「物語」物語

柑橘

物語る

 わたしたちが文章を打っているとき、文末に点滅する縦棒を見ることができる。こういう(|)見た目のものだ。一般には「カーソル」と呼ばれるが、矢印マークのポインタと区別するために「キャレット」と呼ばれる場合もあるらしい。縦書き入力の際には横棒になるが、議論を簡便にするためにここでは横書きの場合のみを考える。

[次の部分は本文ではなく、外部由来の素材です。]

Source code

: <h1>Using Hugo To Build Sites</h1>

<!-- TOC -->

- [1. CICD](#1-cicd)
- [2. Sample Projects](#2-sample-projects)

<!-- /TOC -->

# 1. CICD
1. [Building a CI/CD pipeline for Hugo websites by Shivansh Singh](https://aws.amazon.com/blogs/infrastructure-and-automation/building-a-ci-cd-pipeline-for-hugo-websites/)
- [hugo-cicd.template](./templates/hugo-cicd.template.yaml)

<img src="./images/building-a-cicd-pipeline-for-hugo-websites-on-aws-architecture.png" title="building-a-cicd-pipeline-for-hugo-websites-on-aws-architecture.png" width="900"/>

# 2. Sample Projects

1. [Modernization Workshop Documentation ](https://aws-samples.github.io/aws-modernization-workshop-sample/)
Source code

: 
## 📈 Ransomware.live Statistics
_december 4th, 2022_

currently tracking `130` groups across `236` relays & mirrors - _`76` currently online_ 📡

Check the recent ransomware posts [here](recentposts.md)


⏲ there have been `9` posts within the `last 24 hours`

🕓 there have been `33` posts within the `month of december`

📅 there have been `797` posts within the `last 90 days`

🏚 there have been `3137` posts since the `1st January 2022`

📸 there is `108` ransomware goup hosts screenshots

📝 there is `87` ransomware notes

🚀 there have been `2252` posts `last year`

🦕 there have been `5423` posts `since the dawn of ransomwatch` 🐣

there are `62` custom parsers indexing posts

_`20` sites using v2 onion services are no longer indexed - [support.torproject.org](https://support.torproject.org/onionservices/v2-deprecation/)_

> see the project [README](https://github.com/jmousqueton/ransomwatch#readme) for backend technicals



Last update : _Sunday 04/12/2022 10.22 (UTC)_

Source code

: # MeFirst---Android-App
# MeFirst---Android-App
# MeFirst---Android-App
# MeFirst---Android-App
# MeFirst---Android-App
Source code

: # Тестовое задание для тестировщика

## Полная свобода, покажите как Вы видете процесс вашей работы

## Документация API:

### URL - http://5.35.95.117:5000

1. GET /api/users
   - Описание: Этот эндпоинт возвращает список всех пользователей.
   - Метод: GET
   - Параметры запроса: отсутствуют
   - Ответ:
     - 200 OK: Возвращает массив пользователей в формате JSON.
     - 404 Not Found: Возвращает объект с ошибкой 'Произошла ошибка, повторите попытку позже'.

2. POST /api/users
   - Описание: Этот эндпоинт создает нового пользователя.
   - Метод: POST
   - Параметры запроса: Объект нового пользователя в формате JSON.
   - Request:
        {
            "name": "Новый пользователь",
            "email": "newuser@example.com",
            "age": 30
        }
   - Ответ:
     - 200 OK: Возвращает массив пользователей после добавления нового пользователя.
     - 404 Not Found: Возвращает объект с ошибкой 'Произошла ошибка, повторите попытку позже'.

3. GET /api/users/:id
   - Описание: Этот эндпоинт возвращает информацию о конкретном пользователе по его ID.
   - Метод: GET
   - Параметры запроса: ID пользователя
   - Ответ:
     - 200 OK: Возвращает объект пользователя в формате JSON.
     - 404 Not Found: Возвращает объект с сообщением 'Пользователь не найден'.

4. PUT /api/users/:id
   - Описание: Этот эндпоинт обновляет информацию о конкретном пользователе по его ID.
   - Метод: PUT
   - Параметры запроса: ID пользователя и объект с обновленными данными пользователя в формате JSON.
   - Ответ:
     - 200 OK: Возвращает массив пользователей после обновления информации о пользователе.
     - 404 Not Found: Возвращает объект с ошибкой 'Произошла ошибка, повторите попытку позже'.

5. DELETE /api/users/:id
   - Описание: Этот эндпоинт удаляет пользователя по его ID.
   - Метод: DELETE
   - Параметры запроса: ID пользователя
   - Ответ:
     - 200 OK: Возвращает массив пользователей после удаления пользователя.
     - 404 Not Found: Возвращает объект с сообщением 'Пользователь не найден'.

 さて、カーソルには質量がある。こんな細い棒に質量なんてあるのかと思ったかもしれないが、仮に質量がないと仮定した場合、カーソルはそよ風に吹かれただけで凄まじい勢いで画面外に消し飛んで行ってしまう。もちろんそんな困った事態は現実には起きておらず、それゆえカーソルには質量がある。以下その質量をmとする。実はこのカーソルには中心に2本の透明なひもが結わえ付けられていて、1本は左に、もう1本は右に伸びている。透明なので通常は見えないのだが、十分な修練を積むと見えるようになる。

 このとき、右のひもを一定の力Fで引っ張る者がいる。物語である。当然カーソルが右へ右へと進んで物語が展開しないと物語的には困るわけで、物語は生存戦略としてカーソルを右に牽引し続けている。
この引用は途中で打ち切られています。